**Activity:** Copy out each line of the data below in which "functions" appears.

**Data supplied:**

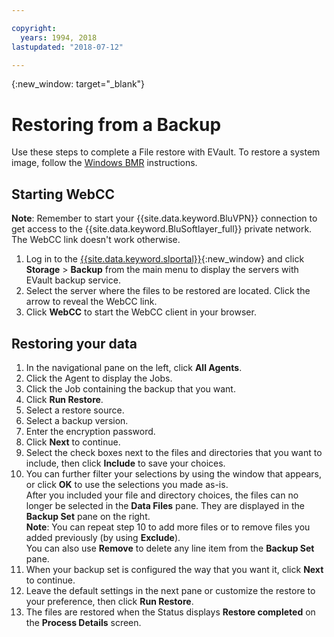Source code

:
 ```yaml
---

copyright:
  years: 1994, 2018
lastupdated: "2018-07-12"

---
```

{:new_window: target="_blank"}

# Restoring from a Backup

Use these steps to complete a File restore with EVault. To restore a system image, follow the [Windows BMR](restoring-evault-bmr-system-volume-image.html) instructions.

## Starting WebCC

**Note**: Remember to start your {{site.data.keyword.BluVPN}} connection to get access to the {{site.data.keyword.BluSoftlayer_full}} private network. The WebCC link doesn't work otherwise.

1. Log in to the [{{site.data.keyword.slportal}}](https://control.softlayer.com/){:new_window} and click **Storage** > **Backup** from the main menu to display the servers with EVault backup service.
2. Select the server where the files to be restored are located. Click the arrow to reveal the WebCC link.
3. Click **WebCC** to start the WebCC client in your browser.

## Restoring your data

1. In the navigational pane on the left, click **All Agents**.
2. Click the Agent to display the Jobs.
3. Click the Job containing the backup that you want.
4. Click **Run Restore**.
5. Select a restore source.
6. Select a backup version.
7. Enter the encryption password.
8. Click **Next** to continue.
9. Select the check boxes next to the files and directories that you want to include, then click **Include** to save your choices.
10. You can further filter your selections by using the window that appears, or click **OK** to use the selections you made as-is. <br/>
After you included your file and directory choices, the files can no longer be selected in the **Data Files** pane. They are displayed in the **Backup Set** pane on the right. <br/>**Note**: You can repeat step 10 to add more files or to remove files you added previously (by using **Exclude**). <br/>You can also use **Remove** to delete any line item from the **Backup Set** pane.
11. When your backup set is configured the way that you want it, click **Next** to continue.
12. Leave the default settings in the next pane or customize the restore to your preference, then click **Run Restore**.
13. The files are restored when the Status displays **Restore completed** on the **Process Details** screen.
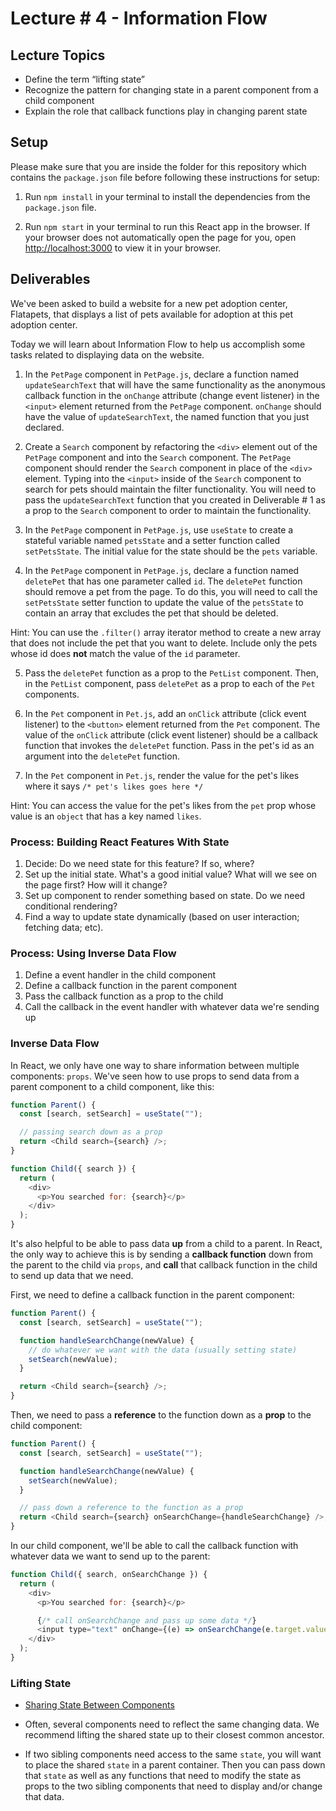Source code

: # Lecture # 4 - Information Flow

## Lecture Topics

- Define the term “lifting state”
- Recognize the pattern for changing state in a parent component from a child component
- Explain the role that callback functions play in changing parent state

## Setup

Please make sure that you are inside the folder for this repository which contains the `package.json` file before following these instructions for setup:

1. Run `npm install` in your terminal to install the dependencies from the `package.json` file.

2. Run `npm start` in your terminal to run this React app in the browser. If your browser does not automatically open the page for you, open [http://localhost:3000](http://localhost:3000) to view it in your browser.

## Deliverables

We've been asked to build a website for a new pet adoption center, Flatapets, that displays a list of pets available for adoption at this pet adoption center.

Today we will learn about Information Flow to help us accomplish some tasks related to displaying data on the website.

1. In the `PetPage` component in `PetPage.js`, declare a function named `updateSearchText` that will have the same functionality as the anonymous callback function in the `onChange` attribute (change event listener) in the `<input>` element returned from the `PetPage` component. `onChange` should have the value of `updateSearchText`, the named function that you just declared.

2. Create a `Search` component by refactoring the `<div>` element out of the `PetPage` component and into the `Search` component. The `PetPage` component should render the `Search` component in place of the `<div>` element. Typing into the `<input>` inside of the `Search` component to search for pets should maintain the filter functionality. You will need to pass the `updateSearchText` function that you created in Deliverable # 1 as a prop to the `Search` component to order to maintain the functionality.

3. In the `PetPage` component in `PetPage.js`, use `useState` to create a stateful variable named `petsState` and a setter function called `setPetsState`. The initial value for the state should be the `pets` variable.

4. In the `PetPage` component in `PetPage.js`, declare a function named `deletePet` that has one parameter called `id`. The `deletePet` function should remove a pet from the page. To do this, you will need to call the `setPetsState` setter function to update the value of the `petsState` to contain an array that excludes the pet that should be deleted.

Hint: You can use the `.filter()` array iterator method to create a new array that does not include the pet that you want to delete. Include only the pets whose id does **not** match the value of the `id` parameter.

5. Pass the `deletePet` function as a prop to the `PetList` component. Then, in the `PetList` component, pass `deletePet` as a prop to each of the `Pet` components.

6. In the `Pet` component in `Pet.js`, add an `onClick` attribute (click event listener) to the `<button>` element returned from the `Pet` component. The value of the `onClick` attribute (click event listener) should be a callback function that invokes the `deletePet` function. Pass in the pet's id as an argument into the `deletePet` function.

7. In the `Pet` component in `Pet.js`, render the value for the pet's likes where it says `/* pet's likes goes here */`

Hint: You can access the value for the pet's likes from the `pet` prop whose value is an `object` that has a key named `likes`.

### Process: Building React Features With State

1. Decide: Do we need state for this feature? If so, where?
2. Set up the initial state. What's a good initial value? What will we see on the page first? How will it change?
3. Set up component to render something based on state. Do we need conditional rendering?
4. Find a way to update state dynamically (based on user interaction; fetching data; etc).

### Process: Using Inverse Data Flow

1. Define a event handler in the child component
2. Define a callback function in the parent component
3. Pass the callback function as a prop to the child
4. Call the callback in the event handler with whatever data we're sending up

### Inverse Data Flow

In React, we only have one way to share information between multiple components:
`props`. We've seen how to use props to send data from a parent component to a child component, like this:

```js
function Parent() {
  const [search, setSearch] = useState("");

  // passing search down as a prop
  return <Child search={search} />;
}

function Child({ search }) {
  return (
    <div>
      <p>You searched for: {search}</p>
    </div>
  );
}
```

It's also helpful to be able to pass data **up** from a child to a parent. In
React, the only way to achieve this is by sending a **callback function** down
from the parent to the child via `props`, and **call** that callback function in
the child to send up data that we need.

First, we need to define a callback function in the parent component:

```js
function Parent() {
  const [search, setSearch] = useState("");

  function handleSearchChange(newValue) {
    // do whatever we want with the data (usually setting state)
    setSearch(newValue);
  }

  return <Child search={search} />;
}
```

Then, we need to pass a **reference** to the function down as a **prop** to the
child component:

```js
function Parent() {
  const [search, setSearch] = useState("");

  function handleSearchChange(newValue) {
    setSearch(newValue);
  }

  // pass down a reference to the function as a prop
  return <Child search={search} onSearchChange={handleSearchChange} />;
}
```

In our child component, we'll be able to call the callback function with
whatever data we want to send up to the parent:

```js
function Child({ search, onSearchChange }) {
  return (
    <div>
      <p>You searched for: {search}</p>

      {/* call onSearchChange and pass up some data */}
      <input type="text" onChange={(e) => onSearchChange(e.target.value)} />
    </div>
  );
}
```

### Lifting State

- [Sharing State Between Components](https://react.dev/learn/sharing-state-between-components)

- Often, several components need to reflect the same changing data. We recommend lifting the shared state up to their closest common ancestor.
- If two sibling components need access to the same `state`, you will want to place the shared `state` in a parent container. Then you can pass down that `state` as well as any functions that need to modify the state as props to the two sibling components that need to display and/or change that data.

**Answer to this task:**
- Explain the role that callback functions play in changing parent state
- If two sibling components need access to the same `state`, you will want to place the shared `state` in a parent container. Then you can pass down that `state` as well as any functions that need to modify the state as props to the two sibling components that need to display and/or change that data.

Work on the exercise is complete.